THE NORTHERN TERRITORY is a federal territory of Australia. Darwin is the capital city; the other two sizable settlements are Alice Springs (in the desert interior, 1,500 km (930 miles) to the south) and Katherine (near the base of the Top End). Residents are often known simply as ‘Territorians’.
There are many very small settlements scattered across the Territory but the larger population centres are located on the single sealed road that links Darwin to southern Australia, the Stuart Highway. Tourism is one of the major industries of the NT, which is home to two spectacular natural rock formations, Uluru (Ayers Rock) and Kata Tjuta (The Olgas), which are sacred to the local Aboriginal peoples. They have become major tourist attractions, images of which are recognised the world over, ensuring that tourism in the NT will remain a vital component of its future.
Also well-known in the northern part of the territory lies Kakadu National Park, which features breathtaking wetlands and native wildlife. To the north of that lies the Arafura Sea, and to the east lies Arnhem Land, whose regional centre is Maningrida on the Liverpool River delta. There are a large number of other National Parks (protected areas) within the Territory. The major rivers include: the Alligator, Daly, Finke, McArthur, Roper, Todd, and Victoria River, which flows for 560km (348 miles) until it enters Joseph Bonaparte Gulf in the Timor Sea.

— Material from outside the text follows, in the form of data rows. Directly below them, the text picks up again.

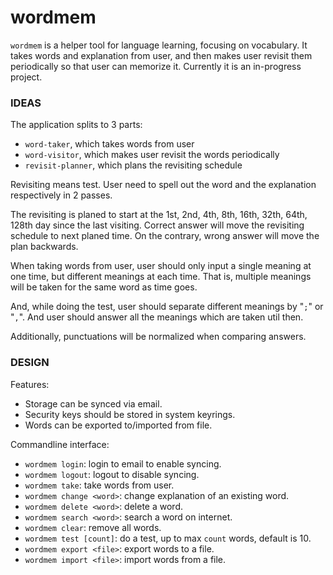 # wordmem
`wordmem` is a helper tool for language learning, focusing on vocabulary. It takes words and explanation from user, and then makes user revisit them periodically so that user can memorize it.
Currently it is an in-progress project.

### IDEAS
The application splits to 3 parts:
- `word-taker`, which takes words from user
- `word-visitor`, which makes user revisit the words periodically
- `revisit-planner`, which plans the revisiting schedule

Revisiting means test. User need to spell out the word and the explanation respectively in 2 passes.

The revisiting is planed to start at the 1st, 2nd, 4th, 8th, 16th, 32th, 64th, 128th day since the last visiting. Correct answer will move the revisiting schedule to next planed time. On the contrary, wrong answer will move the plan backwards.

When taking words from user, user should only input a single meaning at one time, but different meanings at each time. That is, multiple meanings will be taken for the same word as time goes.

And, while doing the test, user should separate different meanings by "`;`" or "`,`". And user should answer all the meanings which are taken util then.

Additionally, punctuations will be normalized when comparing answers.

### DESIGN
Features:
- Storage can be synced via email.
- Security keys should be stored in system keyrings.
- Words can be exported to/imported from file.

Commandline interface:
- `wordmem login`: login to email to enable syncing.
- `wordmem logout`: logout to disable syncing.
- `wordmem take`: take words from user.
- `wordmem change <word>`: change explanation of an existing word.
- `wordmem delete <word>`: delete a word.
- `wordmem search <word>`: search a word on internet.
- `wordmem clear`: remove all words.
- `wordmem test [count]`: do a test, up to max `count` words, default is 10.
- `wordmem export <file>`: export words to a file.
- `wordmem import <file>`: import words from a file.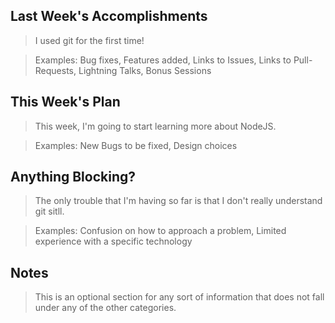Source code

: ## Last Week's Accomplishments

> I used git for the first time!

> Examples:
> Bug fixes, Features added, Links to Issues, Links to Pull-Requests, Lightning Talks, Bonus Sessions

## This Week's Plan

> This week, I'm going to start learning more about NodeJS.

> Examples: New Bugs to be fixed, Design choices

## Anything Blocking?

> The only trouble that I'm having so far is that I don't really understand git sitll.

> Examples: Confusion on how to approach a problem, Limited experience with a specific technology

## Notes

> This is an optional section for any sort of information that does not fall under any of the other categories.
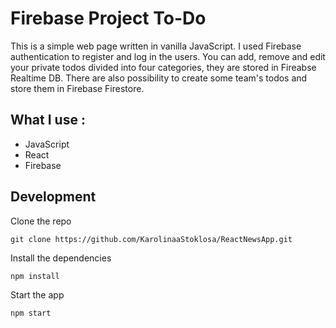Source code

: # Firebase Project To-Do

This is a simple web page written in vanilla JavaScript. I used Firebase authentication to register and log in the users. You can add, remove and edit your private todos divided into four categories, they are stored in Fireabse Realtime DB. There are also possibility to create some team's todos and store them in Firebase Firestore. 

## What I use :

- JavaScript
- React
- Firebase

## Development

Clone the repo

`git clone https://github.com/KarolinaaStoklosa/ReactNewsApp.git`  

Install the dependencies  

`npm install`

Start the app
  
`npm start`
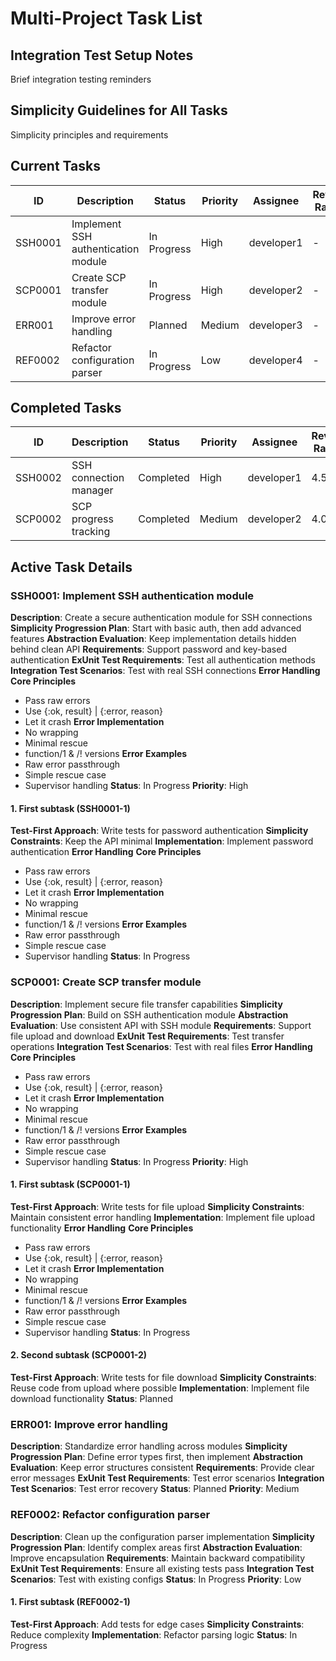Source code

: # Multi-Project Task List

## Integration Test Setup Notes

Brief integration testing reminders

## Simplicity Guidelines for All Tasks

Simplicity principles and requirements

## Current Tasks

| ID      | Description                         | Status      | Priority | Assignee   | Review Rating |
| ------- | ----------------------------------- | ----------- | -------- | ---------- | ------------- |
| SSH0001 | Implement SSH authentication module | In Progress | High     | developer1 | -             |
| SCP0001 | Create SCP transfer module          | In Progress | High     | developer2 | -             |
| ERR001  | Improve error handling              | Planned     | Medium   | developer3 | -             |
| REF0002 | Refactor configuration parser       | In Progress | Low      | developer4 | -             |

## Completed Tasks

| ID      | Description            | Status    | Priority | Assignee   | Review Rating |
| ------- | ---------------------- | --------- | -------- | ---------- | ------------- |
| SSH0002 | SSH connection manager | Completed | High     | developer1 | 4.5           |
| SCP0002 | SCP progress tracking  | Completed | Medium   | developer2 | 4.0           |

## Active Task Details

### SSH0001: Implement SSH authentication module

**Description**: Create a secure authentication module for SSH connections
**Simplicity Progression Plan**: Start with basic auth, then add advanced features
**Abstraction Evaluation**: Keep implementation details hidden behind clean API
**Requirements**: Support password and key-based authentication
**ExUnit Test Requirements**: Test all authentication methods
**Integration Test Scenarios**: Test with real SSH connections
**Error Handling**
**Core Principles**
- Pass raw errors
- Use {:ok, result} | {:error, reason}
- Let it crash
**Error Implementation**
- No wrapping
- Minimal rescue
- function/1 & /! versions
**Error Examples**
- Raw error passthrough
- Simple rescue case
- Supervisor handling
**Status**: In Progress
**Priority**: High

#### 1. First subtask (SSH0001-1)

**Test-First Approach**: Write tests for password authentication
**Simplicity Constraints**: Keep the API minimal
**Implementation**: Implement password authentication
**Error Handling**
**Core Principles**
- Pass raw errors
- Use {:ok, result} | {:error, reason}
- Let it crash
**Error Implementation**
- No wrapping
- Minimal rescue
- function/1 & /! versions
**Error Examples**
- Raw error passthrough
- Simple rescue case
- Supervisor handling
**Status**: In Progress

### SCP0001: Create SCP transfer module

**Description**: Implement secure file transfer capabilities
**Simplicity Progression Plan**: Build on SSH authentication module
**Abstraction Evaluation**: Use consistent API with SSH module
**Requirements**: Support file upload and download
**ExUnit Test Requirements**: Test transfer operations
**Integration Test Scenarios**: Test with real files
**Error Handling**
**Core Principles**
- Pass raw errors
- Use {:ok, result} | {:error, reason}
- Let it crash
**Error Implementation**
- No wrapping
- Minimal rescue
- function/1 & /! versions
**Error Examples**
- Raw error passthrough
- Simple rescue case
- Supervisor handling
**Status**: In Progress
**Priority**: High

#### 1. First subtask (SCP0001-1)

**Test-First Approach**: Write tests for file upload
**Simplicity Constraints**: Maintain consistent error handling
**Implementation**: Implement file upload functionality
**Error Handling**
**Core Principles**
- Pass raw errors
- Use {:ok, result} | {:error, reason}
- Let it crash
**Error Implementation**
- No wrapping
- Minimal rescue
- function/1 & /! versions
**Error Examples**
- Raw error passthrough
- Simple rescue case
- Supervisor handling
**Status**: In Progress

#### 2. Second subtask (SCP0001-2)

**Test-First Approach**: Write tests for file download
**Simplicity Constraints**: Reuse code from upload where possible
**Implementation**: Implement file download functionality
**Status**: Planned

### ERR001: Improve error handling

**Description**: Standardize error handling across modules
**Simplicity Progression Plan**: Define error types first, then implement
**Abstraction Evaluation**: Keep error structures consistent
**Requirements**: Provide clear error messages
**ExUnit Test Requirements**: Test error scenarios
**Integration Test Scenarios**: Test error recovery
**Status**: Planned
**Priority**: Medium

### REF0002: Refactor configuration parser

**Description**: Clean up the configuration parser implementation
**Simplicity Progression Plan**: Identify complex areas first
**Abstraction Evaluation**: Improve encapsulation
**Requirements**: Maintain backward compatibility
**ExUnit Test Requirements**: Ensure all existing tests pass
**Integration Test Scenarios**: Test with existing configs
**Status**: In Progress
**Priority**: Low

#### 1. First subtask (REF0002-1)

**Test-First Approach**: Add tests for edge cases
**Simplicity Constraints**: Reduce complexity
**Implementation**: Refactor parsing logic
**Status**: In Progress
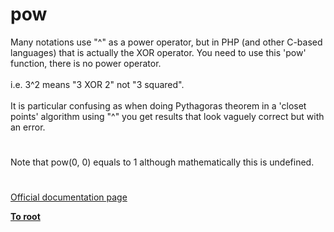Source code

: # pow



Many notations use "^" as a power operator, but in PHP (and other C-based languages) that is actually the XOR operator. You need to use this &apos;pow&apos; function, there is no power operator.<br><br>i.e. 3^2 means "3 XOR 2" not "3 squared".<br><br>It is particular confusing as when doing Pythagoras theorem in a &apos;closet points&apos; algorithm using "^" you get results that look vaguely correct but with an error.  

#

Note that pow(0, 0) equals to 1 although mathematically this is undefined.  

#

[Official documentation page](https://www.php.net/manual/en/function.pow.php)

**[To root](/README.md)**
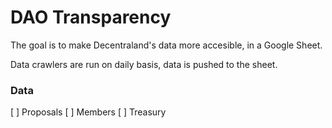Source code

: # DAO Transparency

The goal is to make Decentraland's data more accesible, in a Google Sheet.

Data crawlers are run on daily basis, data is pushed to the sheet.

### Data
[ ] Proposals
[ ] Members
[ ] Treasury



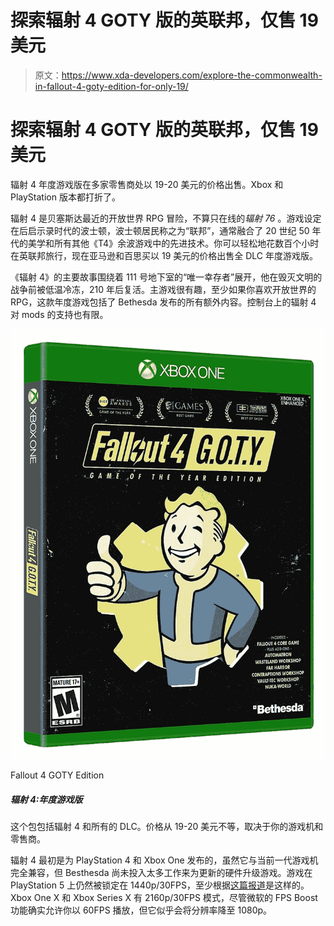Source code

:# 探索辐射 4 GOTY 版的英联邦，仅售 19 美元

> 原文：<https://www.xda-developers.com/explore-the-commonwealth-in-fallout-4-goty-edition-for-only-19/>

# 探索辐射 4 GOTY 版的英联邦，仅售 19 美元

辐射 4 年度游戏版在多家零售商处以 19-20 美元的价格出售。Xbox 和 PlayStation 版本都打折了。

辐射 4 是贝塞斯达最近的开放世界 RPG 冒险，不算只在线的*辐射 76* 。游戏设定在后启示录时代的波士顿，波士顿居民称之为“联邦”，通常融合了 20 世纪 50 年代的美学和所有其他《T4》余波游戏中的先进技术。你可以轻松地花数百个小时在英联邦旅行，现在亚马逊和百思买以 19 美元的价格出售全 DLC 年度游戏版。

《辐射 4》的主要故事围绕着 111 号地下室的“唯一幸存者”展开，他在毁灭文明的战争前被低温冷冻，210 年后复活。主游戏很有趣，至少如果你喜欢开放世界的 RPG，这款年度游戏包括了 Bethesda 发布的所有额外内容。控制台上的辐射 4 对 mods 的支持也有限。

 <picture>![This package includes Fallout 4 and all DLC. Prices vary from $19-20, depending on which console you have and the retailer.](img/76ca3f0db77f4a6d4a99f249766e7fe0.png)</picture> 

Fallout 4 GOTY Edition

##### 辐射 4:年度游戏版

这个包包括辐射 4 和所有的 DLC。价格从 19-20 美元不等，取决于你的游戏机和零售商。

辐射 4 最初是为 PlayStation 4 和 Xbox One 发布的，虽然它与当前一代游戏机完全兼容，但 Besthesda 尚未投入太多工作来为更新的硬件升级游戏。游戏在 PlayStation 5 上仍然被锁定在 1440p/30FPS，至少根据[这篇报道](https://www.reddit.com/r/Fallout/comments/jwyf90/fo4_on_ps5_some_quick_notes_for_the_curious/)是这样的。Xbox One X 和 Xbox Series X 有 2160p/30FPS 模式，尽管微软的 FPS Boost 功能确实允许你以 60FPS 播放，但它似乎会将分辨率降至 1080p。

Diverse landscapes, spectacular waterfalls, wide open spaces, aboriginal culture, wild and untamed wildlife, all create a unique opportunity for the visitor to immerse themselves in the natural wonder that the Northern Territory offers. Darwin is usually the first port of call for superyachts arriving in Australia from Asia, or the final one when departing to Asia. It is also an ideal base from which to cruise the Kimberley region in Western Australia as well as Indonesia and Papua New Guinea.